Biodiversity net gain (BNG) makes sure development has a measurably positive impact (‘net gain’) on biodiversity. BNG requires developers to provide an increase in appropriate natural habitat and ecological features over and above that being affected, in such a way it is hoped that the current loss of biodiversity through development will be halted and ecological networks can be restored at a landscape scale.

Why do developers/local planning authorities (LPAs)/land managers need to be aware of BNG?

In England, a minimum 10% BNG target becomes mandatory for the majority of developments on 12th February 2024. This is under Schedule 7A of the Town and Country Planning Act 1990 (as inserted within Section 14 of the Environment Act 2021).

BNG will became mandatory for ‘small sites’ from April 2024 and for Nationally Significant Infrastructure Projects (NSIPs) from November 2025.

BNG assessments

In a nutshell, a biodiversity net gain assessment compares the biodiversity value of a site before and after development and calculates how much new or enhanced habitat, and of what type(s), is required to deliver sufficient biodiversity net gain.

  • Baseline habitat information is collected using UK Habitat Classification (UKHab) methodology.​
  • The (baseline and proposed) habitat types, condition, distinctiveness, strategic significance values are categorised and allocated within the statutory biodiversity metric calculator tool.
  • This provides a proxy for the baseline biodiversity value ​of the site before development (referred to as Biodiversity Units).
  • Biodiversity Units are split into three categories: Habitat Units (HU) representing area-based habitats, Hedgerow Units (HeU) representing linear-based terrestrial habitats and Watercourse Units (WU) representing linear-based aquatic habitats.
  • The baseline (before) value is compared with the proposed (after) value across the three categories to determine the percentage net gain in biodiversity value.
  • Mitigation hierarchy​ is applied within the site design (i.e. avoid, mitigate, compensate).
  • Trading rules ​are applied (i.e. requirements to ensure habitats of the same broad type or the same/higher distinctiveness are delivered are part of the BNG process, so that high value habitats cannot simply be replaced with low value habitats)​.
  • BNG Good Practice Principles are applied during the process.
  • BNG is as well as, not instead of, protected species considerations and surveys.

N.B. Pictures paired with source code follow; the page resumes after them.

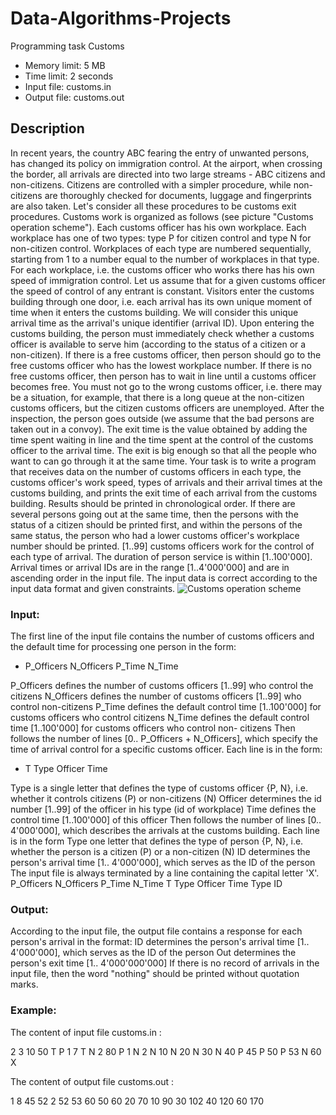 # Data-Algorithms-Projects
Programming task Customs
+ Memory limit: 5 MB
+ Time limit: 2 seconds
+ Input file: customs.in
+ Output file: customs.out

## Description
In recent years, the country ABC fearing the entry of unwanted persons, has changed its policy on
immigration control. At the airport, when crossing the border, all arrivals are directed into two
large streams - ABC citizens and non-citizens. Citizens are controlled with a simpler procedure,
while non-citizens are thoroughly checked for documents, luggage and fingerprints are also taken.
Let's consider all these procedures to be customs exit procedures.
Customs work is organized as follows (see picture "Customs operation scheme"). Each customs
officer has his own workplace. Each workplace has one of two types: type P for citizen control and
type N for non-citizen control. Workplaces of each type are numbered sequentially, starting from 1
to a number equal to the number of workplaces in that type. For each workplace, i.e. the customs
officer who works there has his own speed of immigration control. Let us assume that for a given
customs officer the speed of control of any entrant is constant.
Visitors enter the customs building through one door, i.e. each arrival has its own unique moment
of time when it enters the customs building. We will consider this unique arrival time as the
arrival's unique identifier (arrival ID).
Upon entering the customs building, the person must immediately check whether a customs
officer is available to serve him (according to the status of a citizen or a non-citizen). If there is a
free customs officer, then person should go to the free customs officer who has the lowest
workplace number. If there is no free customs officer, then person has to wait in line until a
customs officer becomes free. You must not go to the wrong customs officer, i.e. there may be a
situation, for example, that there is a long queue at the non-citizen customs officers, but the
citizen customs officers are unemployed.
After the inspection, the person goes outside (we assume that the bad persons are taken out in a
convoy). The exit time is the value obtained by adding the time spent waiting in line and the time
spent at the control of the customs officer to the arrival time. The exit is big enough so that all the
people who want to can go through it at the same time.
Your task is to write a program that receives data on the number of customs officers in each type,
the customs officer's work speed, types of arrivals and their arrival times at the customs building,
and prints the exit time of each arrival from the customs building. Results should be printed in
chronological order. If there are several persons going out at the same time, then the persons with
the status of a citizen should be printed first, and within the persons of the same status, the
person who had a lower customs officer's workplace number should be printed.
[1..99] customs officers work for the control of each type of arrival. The duration of person service
is within [1..100'000]. Arrival times or arrival IDs are in the range [1..4'000'000] and are in
ascending order in the input file.
The input data is correct according to the input data format and given constraints.
![Customs operation scheme](https://github.com/Oltikng/Data-Algorithms-Projects/issues/1#issue-2201275921)

### Input:
The first line of the input file contains the number of customs officers and the default time for
processing one person in the form:
* P_Officers N_Officers P_Time N_Time

P_Officers defines the number of customs officers [1..99] who control the citizens
N_Officers defines the number of customs officers [1..99] who control non-citizens
P_Time defines the default control time [1..100'000] for customs officers who control citizens
N_Time defines the default control time [1..100'000] for customs officers who control non-
citizens
Then follows the number of lines [0.. P_Officers + N_Officers], which specify the time of arrival
control for a specific customs officer. Each line is in the form:
* T Type Officer Time

Type is a single letter that defines the type of customs officer {P, N}, i.e. whether it controls
citizens (P) or non-citizens (N)
Officer determines the id number [1..99] of the officer in his type (id of workplace)
Time defines the control time [1..100'000] of this officer
Then follows the number of lines [0.. 4'000'000], which describes the arrivals at the customs
building. Each line is in the form
Type one letter that defines the type of person {P, N}, i.e. whether the person is a citizen (P)
or a non-citizen (N)
ID determines the person's arrival time [1.. 4'000'000], which serves as the ID of the person
The input file is always terminated by a line containing the capital letter 'X'.
P_Officers N_Officers P_Time N_Time
T Type Officer Time
Type ID
### Output:
According to the input file, the output file contains a response for each person's arrival in the
format:
ID determines the person's arrival time [1.. 4'000'000], which serves as the ID of the person
Out determines the person's exit time [1.. 4'000'000'000]
If there is no record of arrivals in the input file, then the word "nothing" should be printed without
quotation marks.
### Example:
The content of input file customs.in :

2 3 10 50
T P 1 7
T N 2 80
P 1
N 2
N 10
N 20
N 30
N 40
P 45
P 50
P 53
N 60
X

The content of output file customs.out :

1 8
45 52
2 52
53 60
50 60
20 70
10 90
30 102
40 120
60 170
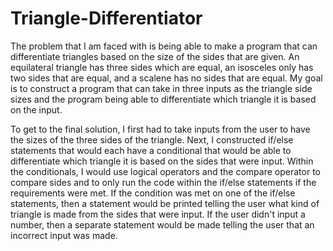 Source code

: # Triangle-Differentiator

The problem that I am faced with is being able to make a program that can differentiate triangles based on the size of the sides that are given. An equilateral triangle has three sides which are equal, an isosceles only has two sides that are equal, and a scalene has no sides that are equal. My goal is to construct a program that can take in three inputs as the triangle side sizes and the program being able to differentiate which triangle it is based on the input. 

To get to the final solution, I first had to take inputs from the user to have the sizes of the three sides of the triangle. Next, I constructed if/else statements that would each have a conditional that would be able to differentiate which triangle it is based on the sides that were input. Within the conditionals, I would use logical operators and the compare operator to compare sides and to only run the code within the if/else statements if the requirements were met. If the condition was met on one of the if/else statements, then a statement would be printed telling the user what kind of triangle is made from the sides that were input. If the user didn't input a number, then a separate statement would be made telling the user that an incorrect input was made.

Applying the mitigation hierarchy

A development design and the BNG process should aim to maximise BNG delivery on-site, following the below approach. Where all options have been explored but sufficient BNG cannot be delivered fully on site, registered off-site measures, also following the mitigation hierarchy can then be implemented.

The following mitigation hierarchy approach should be applied:

  • Avoidance: avoid creating significant impacts from the outset, through measures such as careful placement of development e.g. in order to avoid impacts on habitats of highest value.
  • Mitigation: reduce the duration, intensity and/or extent of impacts (including direct, indirect and cumulative) that cannot be completely avoided, as far as is practically feasible. This may include retention or enhancement of habitats.
  • Compensation: Off-site measures, to deliver BNG elsewhere working to a spatial hierarchy (i.e. within the locality of the development site before looking at options further afield), if 10% BNG cannot be delivered fully on-site. This may take the form of delivering enhancements or habitat creation directly on other land within the same ownership, or on third party land or indirectly via a financial contribution to a third party such as a Habitat Bank. Failing this, statutory biodiversity credits are available from the government in certain circumstances but only as a last resort.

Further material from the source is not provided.